The big feature on the HD 5800 series is the 256-bit bus as opposed to the HD 5770 and its 128-bit. As for the core clock, that comes in at 800MHz which is down from the HD 5770 but up on the HD 5850 and its 725MHz. The main thing to remember is that while the HD 5850 does have a lower memory clock and core clock, it does have double the ROPs and more stream processors.

The model really sits exactly where you would think it does, smack bang in the middle of the HD 5770 and HD 5850. Unlike the HD 5570 which was in between the HD 5450 and HD 5670, but leant much more towards the HD 5670, this model should perform bang smack in the middle of the two either side of it.

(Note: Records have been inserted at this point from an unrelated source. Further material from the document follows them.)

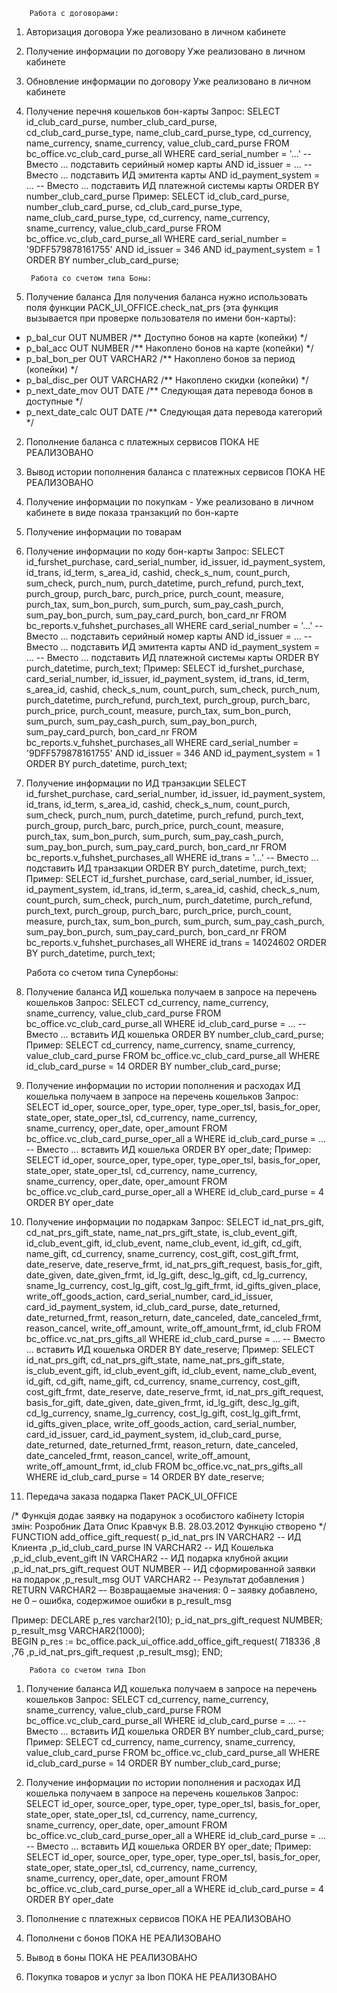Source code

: 		Работа с договорами:

1. Авторизация договора
Уже реализовано в личном кабинете

2. Получение информации по договору
Уже реализовано в личном кабинете

3. Обновление информации по договору
Уже реализовано в личном кабинете

4. Получение перечня кошельков бон-карты
Запрос:
SELECT id_club_card_purse, number_club_card_purse, 
       cd_club_card_purse_type, name_club_card_purse_type,
       cd_currency, name_currency, sname_currency,
       value_club_card_purse
  FROM bc_office.vc_club_card_purse_all
 WHERE card_serial_number = '...' -- Вместо ... подставить серийный номер карты
   AND id_issuer = ... -- Вместо ... подставить ИД эмитента карты
   AND id_payment_system = ... -- Вместо ... подставить ИД платежной системы карты
 ORDER BY number_club_card_purse
Пример:
SELECT id_club_card_purse, number_club_card_purse, 
       cd_club_card_purse_type, name_club_card_purse_type,
       cd_currency, name_currency, sname_currency,
       value_club_card_purse
  FROM bc_office.vc_club_card_purse_all
 WHERE card_serial_number = '9DFF579878161755'
   AND id_issuer = 346
   AND id_payment_system = 1
 ORDER BY number_club_card_purse;



		Работа со счетом типа Боны:

1. Получение баланса
Для получения баланса нужно использовать поля функции PACK_UI_OFFICE.check_nat_prs
(эта функция вызывается при проверке пользователя по имени бон-карты):
- p_bal_cur OUT NUMBER                       /** Доступно бонов на карте (копейки) */
- p_bal_acc OUT NUMBER                       /** Накоплено бонов на карте (копейки) */
- p_bal_bon_per OUT VARCHAR2                 /** Накоплено бонов за период (копейки) */
- p_bal_disc_per OUT VARCHAR2                /** Накоплено скидки (копейки) */
- p_next_date_mov OUT DATE                   /** Следующая дата перевода бонов в доступные */
- p_next_date_calc OUT DATE                  /** Следующая дата перевода категорий */

2. Пополнение баланса с платежных сервисов
ПОКА НЕ РЕАЛИЗОВАНО

3. Вывод истории пополнения баланса с платежных сервисов
ПОКА НЕ РЕАЛИЗОВАНО

4. Получение информации по покупкам - 
Уже реализовано в личном кабинете в виде показа транзакций по бон-карте

5. Получение информации по товарам
1. Получение информации по коду бон-карты
Запрос:
SELECT id_furshet_purchase, card_serial_number, id_issuer,
       id_payment_system, id_trans, id_term, s_area_id,
       cashid, check_s_num, count_purch, sum_check, purch_num,
       purch_datetime, purch_refund, purch_text, purch_group,
       purch_barc, purch_price, purch_count, measure,
       purch_tax, sum_bon_purch, sum_purch, sum_pay_cash_purch,
       sum_pay_bon_purch, sum_pay_card_purch, bon_card_nr
  FROM bc_reports.v_fuhshet_purchases_all
 WHERE card_serial_number = '...' -- Вместо ... подставить серийный номер карты
   AND id_issuer = ... -- Вместо ... подставить ИД эмитента карты
   AND id_payment_system = ... -- Вместо ... подставить ИД платежной системы карты
 ORDER BY purch_datetime, purch_text;
Пример:
SELECT id_furshet_purchase, card_serial_number, id_issuer,
       id_payment_system, id_trans, id_term, s_area_id,
       cashid, check_s_num, count_purch, sum_check, purch_num,
       purch_datetime, purch_refund, purch_text, purch_group,
       purch_barc, purch_price, purch_count, measure,
       purch_tax, sum_bon_purch, sum_purch, sum_pay_cash_purch,
       sum_pay_bon_purch, sum_pay_card_purch, bon_card_nr
  FROM bc_reports.v_fuhshet_purchases_all
 WHERE card_serial_number = '9DFF579878161755'
   AND id_issuer = 346
   AND id_payment_system = 1
 ORDER BY purch_datetime, purch_text;
2. Получение информации по ИД транзакции
SELECT id_furshet_purchase, card_serial_number, id_issuer,
       id_payment_system, id_trans, id_term, s_area_id,
       cashid, check_s_num, count_purch, sum_check, purch_num,
       purch_datetime, purch_refund, purch_text, purch_group,
       purch_barc, purch_price, purch_count, measure,
       purch_tax, sum_bon_purch, sum_purch, sum_pay_cash_purch,
       sum_pay_bon_purch, sum_pay_card_purch, bon_card_nr
  FROM bc_reports.v_fuhshet_purchases_all
 WHERE id_trans = '...' -- Вместо ... подставить ИД транзакции
ORDER BY purch_datetime, purch_text;
Пример:
SELECT id_furshet_purchase, card_serial_number, id_issuer,
       id_payment_system, id_trans, id_term, s_area_id,
       cashid, check_s_num, count_purch, sum_check, purch_num,
       purch_datetime, purch_refund, purch_text, purch_group,
       purch_barc, purch_price, purch_count, measure,
       purch_tax, sum_bon_purch, sum_purch, sum_pay_cash_purch,
       sum_pay_bon_purch, sum_pay_card_purch, bon_card_nr
  FROM bc_reports.v_fuhshet_purchases_all
 WHERE id_trans = 14024602
 ORDER BY purch_datetime, purch_text;

	Работа со счетом типа Супербоны:

1. Получение баланса
ИД кошелька получаем в запросе на перечень кошельков
Запрос:
SELECT cd_currency, name_currency, sname_currency, value_club_card_purse
  FROM bc_office.vc_club_card_purse_all
 WHERE id_club_card_purse = ... -- Вместо ... вставить ИД кошелька
 ORDER BY number_club_card_purse;
Пример:
SELECT cd_currency, name_currency, sname_currency, value_club_card_purse
  FROM bc_office.vc_club_card_purse_all
 WHERE id_club_card_purse = 14
 ORDER BY number_club_card_purse;

2. Получение информации по истории пополнения и расходах
ИД кошелька получаем в запросе на перечень кошельков
Запрос:
SELECT id_oper, source_oper, type_oper, type_oper_tsl,
       basis_for_oper, state_oper, state_oper_tsl,
       cd_currency, name_currency,
       sname_currency, oper_date, oper_amount
  FROM bc_office.vc_club_card_purse_oper_all a
 WHERE id_club_card_purse = ... -- Вместо ... вставить ИД кошелька
 ORDER BY oper_date;
Пример:
SELECT id_oper, source_oper, type_oper, type_oper_tsl,
       basis_for_oper, state_oper, state_oper_tsl,
       cd_currency, name_currency,
       sname_currency, oper_date, oper_amount
  FROM bc_office.vc_club_card_purse_oper_all a
 WHERE id_club_card_purse = 4
 ORDER BY oper_date

3. Получение информации по подаркам
Запрос:
SELECT id_nat_prs_gift, cd_nat_prs_gift_state, name_nat_prs_gift_state,
       is_club_event_gift, id_club_event_gift, id_club_event,
       name_club_event, id_gift, cd_gift, name_gift,
       cd_currency, sname_currency, cost_gift, cost_gift_frmt,
       date_reserve, date_reserve_frmt, id_nat_prs_gift_request,
       basis_for_gift, date_given, date_given_frmt, id_lg_gift,
       desc_lg_gift, cd_lg_currency, sname_lg_currency,
       cost_lg_gift, cost_lg_gift_frmt, id_gifts_given_place,
       write_off_goods_action, card_serial_number, card_id_issuer,
       card_id_payment_system, id_club_card_purse, date_returned,
       date_returned_frmt, reason_return, date_canceled,
       date_canceled_frmt, reason_cancel, write_off_amount,
       write_off_amount_frmt, id_club
  FROM bc_office.vc_nat_prs_gifts_all
 WHERE id_club_card_purse = ... -- Вместо ... вставить ИД кошелька
 ORDER BY date_reserve;
Пример:
SELECT id_nat_prs_gift, cd_nat_prs_gift_state, name_nat_prs_gift_state,
       is_club_event_gift, id_club_event_gift, id_club_event,
       name_club_event, id_gift, cd_gift, name_gift,
       cd_currency, sname_currency, cost_gift, cost_gift_frmt,
       date_reserve, date_reserve_frmt, id_nat_prs_gift_request,
       basis_for_gift, date_given, date_given_frmt, id_lg_gift,
       desc_lg_gift, cd_lg_currency, sname_lg_currency,
       cost_lg_gift, cost_lg_gift_frmt, id_gifts_given_place,
       write_off_goods_action, card_serial_number, card_id_issuer,
       card_id_payment_system, id_club_card_purse, date_returned,
       date_returned_frmt, reason_return, date_canceled,
       date_canceled_frmt, reason_cancel, write_off_amount,
       write_off_amount_frmt, id_club
  FROM bc_office.vc_nat_prs_gifts_all
 WHERE id_club_card_purse = 14
 ORDER BY date_reserve;

4. Передача заказа подарка
Пакет PACK_UI_OFFICE

/*
   Функція додає заявку на подарунок з особистого кабінету
   Історія змін:
   Розробник    Дата       Опис
   Кравчук В.В. 28.03.2012 Функцію створено
*/
FUNCTION add_office_gift_request(
     p_id_nat_prs IN VARCHAR2         -- ИД Клиента
    ,p_id_club_card_purse IN VARCHAR2  -- ИД Кошелька
    ,p_id_club_event_gift IN VARCHAR2    -- ИД подарка клубной акции
    ,p_id_nat_prs_gift_request OUT NUMBER        -- ИД сформированной заявки на подарок
    ,p_result_msg OUT VARCHAR2      -- Результат добавления
) RETURN VARCHAR2 –- Возвращаемые значения: 0 – заявку добавлено, не 0 – ошибка, содержимое ошибки в p_result_msg

Пример:
DECLARE
  p_res varchar2(10);
  p_id_nat_prs_gift_request NUMBER;
  p_result_msg VARCHAR2(1000);  
BEGIN
  p_res := bc_office.pack_ui_office.add_office_gift_request(
      718336
     ,8
     ,76
     ,p_id_nat_prs_gift_request
     ,p_result_msg);
END;


		Работа со счетом типа Ibon

1. Получение баланса
ИД кошелька получаем в запросе на перечень кошельков
Запрос:
SELECT cd_currency, name_currency, sname_currency, value_club_card_purse
  FROM bc_office.vc_club_card_purse_all
 WHERE id_club_card_purse = ... -- Вместо ... вставить ИД кошелька
 ORDER BY number_club_card_purse;
Пример:
SELECT cd_currency, name_currency, sname_currency, value_club_card_purse
  FROM bc_office.vc_club_card_purse_all
 WHERE id_club_card_purse = 14
 ORDER BY number_club_card_purse;

2. Получение информации по истории пополнения и расходах
ИД кошелька получаем в запросе на перечень кошельков
Запрос:
SELECT id_oper, source_oper, type_oper, type_oper_tsl,
       basis_for_oper, state_oper, state_oper_tsl,
       cd_currency, name_currency,
       sname_currency, oper_date, oper_amount
  FROM bc_office.vc_club_card_purse_oper_all a
 WHERE id_club_card_purse = ... -- Вместо ... вставить ИД кошелька
 ORDER BY oper_date;
Пример:
SELECT id_oper, source_oper, type_oper, type_oper_tsl,
       basis_for_oper, state_oper, state_oper_tsl,
       cd_currency, name_currency,
       sname_currency, oper_date, oper_amount
  FROM bc_office.vc_club_card_purse_oper_all a
 WHERE id_club_card_purse = 4
 ORDER BY oper_date

3. Пополнение с платежных сервисов
ПОКА НЕ РЕАЛИЗОВАНО

4. Пополнени с бонов
ПОКА НЕ РЕАЛИЗОВАНО

5. Вывод в боны
ПОКА НЕ РЕАЛИЗОВАНО

6. Покупка товаров и услуг за Ibon
ПОКА НЕ РЕАЛИЗОВАНО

Test System Setup and 3DMark Vantage


Test System Setup

Processor(s): Intel Core i7 920 @ 3.8GHz (190MHz x 20)
Cooling: Noctua NH-U12P (Supplied by Noctua)
Motherboard(s): GIGABYTE EX58-UD5 (Supplied by GIGABYTE)
Memory: 3 X 2GB Kingston Hyper X PC3-16000 2000MHz DDR CL9 (Supplied by Kingston)
Hard Disk(s): Western Digital 300GB Velicorapter (Supplied by Western Digital)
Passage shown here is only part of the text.